• _Exercise description_:
Lines containing the word "equation" are to be copied from the data below.
┏━━
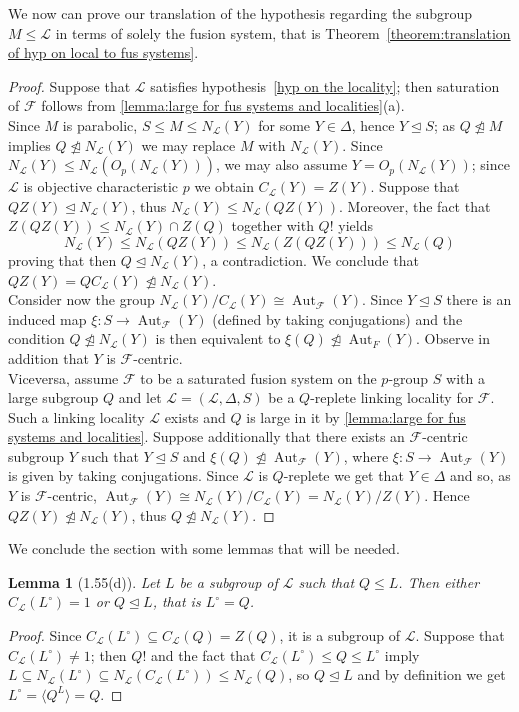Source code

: \documentclass{amsart}
\numberwithin{equation}{section}
\newtheorem{lemma}[equation]{Lemma}
\theoremstyle{definition}
\theoremstyle{subresult}
\theoremstyle{caseresult}
\newcommand{\F}{\mathcal{F}}
\renewcommand{\L}{\mathcal{L}}
\newcommand{\Aut}{\operatorname{Aut}}
\newcommand{\norm}{\trianglelefteq}
\newcommand{\fto}{\longrightarrow}
\newcommand{\<}{\langle}
\renewcommand{\>}{\rangle}
\begin{document}
We now can prove our translation of the hypothesis regarding the subgroup $M \le \L$ in terms of solely the fusion system, that is Theorem~\ref{theorem:translation of hyp on local to fus systems}.
\begin{proof}
	Suppose that $\L$ satisfies hypothesis~\ref{hyp on the locality}; then saturation of $\F$ follows from \ref{lemma:large for fus systems and localities}(a).\\ Since $M$ is parabolic, $S \le M \le N_\L(Y)$ for some $Y \in \Delta$, hence $Y \norm S$; as $Q \not \norm M$ implies $Q \not \norm N_\L(Y)$ we may replace $M$ with $N_\L(Y)$. Since $N_\L(Y) \le N_\L(O_p(N_\L(Y)))$, we may also assume $Y = O_p(N_\L(Y))$; since $\L$ is objective characteristic $p$ we obtain $C_\L(Y) = Z(Y)$. Suppose that $Q Z(Y) \norm N_\L(Y)$, thus $N_\L(Y) \le N_\L(QZ(Y))$. Moreover, the fact that $Z(QZ(Y)) \le N_\L(Y) \cap Z(Q)$ together with $Q!$ yields
		\[
			N_\L(Y) \le N_\L(QZ(Y)) \le N_\L(Z(QZ(Y))) \le N_\L(Q)
		\]
	proving that then $Q \norm N_\L(Y)$, a contradiction. We conclude that $QZ(Y) = QC_\L(Y) \not \norm N_\L(Y)$.\\
	Consider now the group $N_\L(Y) / C_\L(Y) \cong \Aut_\F(Y)$. Since $Y \norm S$ there is an induced map $\xi \colon S \to \Aut_\F(Y)$ (defined by taking conjugations) and the condition $Q \not \norm N_\L(Y)$ is then equivalent to $\xi(Q)\not \norm \Aut_F(Y)$. Observe in addition that $Y$ is $\F$-centric.\\
	
	Viceversa, assume $\F$ to be a saturated fusion system on the $p$-group $S$ with a large subgroup $Q$ and let $\L=(\L,\Delta,S)$ be a $Q$-replete linking locality for $\F$. Such a linking locality $\L$ exists and $Q$ is large in it by \ref{lemma:large for fus systems and localities}. Suppose additionally that there exists an $\F$-centric subgroup $Y$ such that $Y \norm S$ and $\xi(Q) \not \norm \Aut_\F(Y)$, where $\xi \colon S \fto \Aut_\F(Y)$ is given by taking conjugations. Since $\L$ is $Q$-replete we get that $Y \in \Delta$ and so, as $Y$ is $\F$-centric, $\Aut_\F(Y) \cong N_\L(Y)/C_\L(Y) = N_\L(Y) / Z(Y)$. Hence $QZ(Y) \not \norm N_\L(Y)$, thus $Q \not \norm N_\L(Y)$.
\end{proof}

\vspace{1cm}

We conclude the section with some lemmas that will be needed.

\begin{lemma}[1.55(d)]\label{lemma:dichotomy for subgroups containing Q}
	Let $L$ be a subgroup of $\L$ such that $Q \le L$. Then either $C_\L(L^\circ)=1$ or $Q \norm L$, that is $L^\circ = Q$.
\end{lemma}
\begin{proof}
	Since $C_\L(L^\circ) \subseteq C_\L(Q)=Z(Q)$, it is a subgroup of $\L$. Suppose that $C_\L(L^\circ) \ne 1$; then $Q!$ and the fact that $C_\L(L^\circ) \le Q \le L^\circ$ imply $L \subseteq N_\L(L^\circ) \subseteq N_\L(C_\L(L^\circ)) \le N_\L(Q)$, so $Q \norm L$ and by definition we get $L^\circ = \< Q^L \> = Q$.
\end{proof}
\end{document}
┗━━
• _Response to the exercise_:
\numberwithin{equation}{section}
\newtheorem{lemma}[equation]{Lemma}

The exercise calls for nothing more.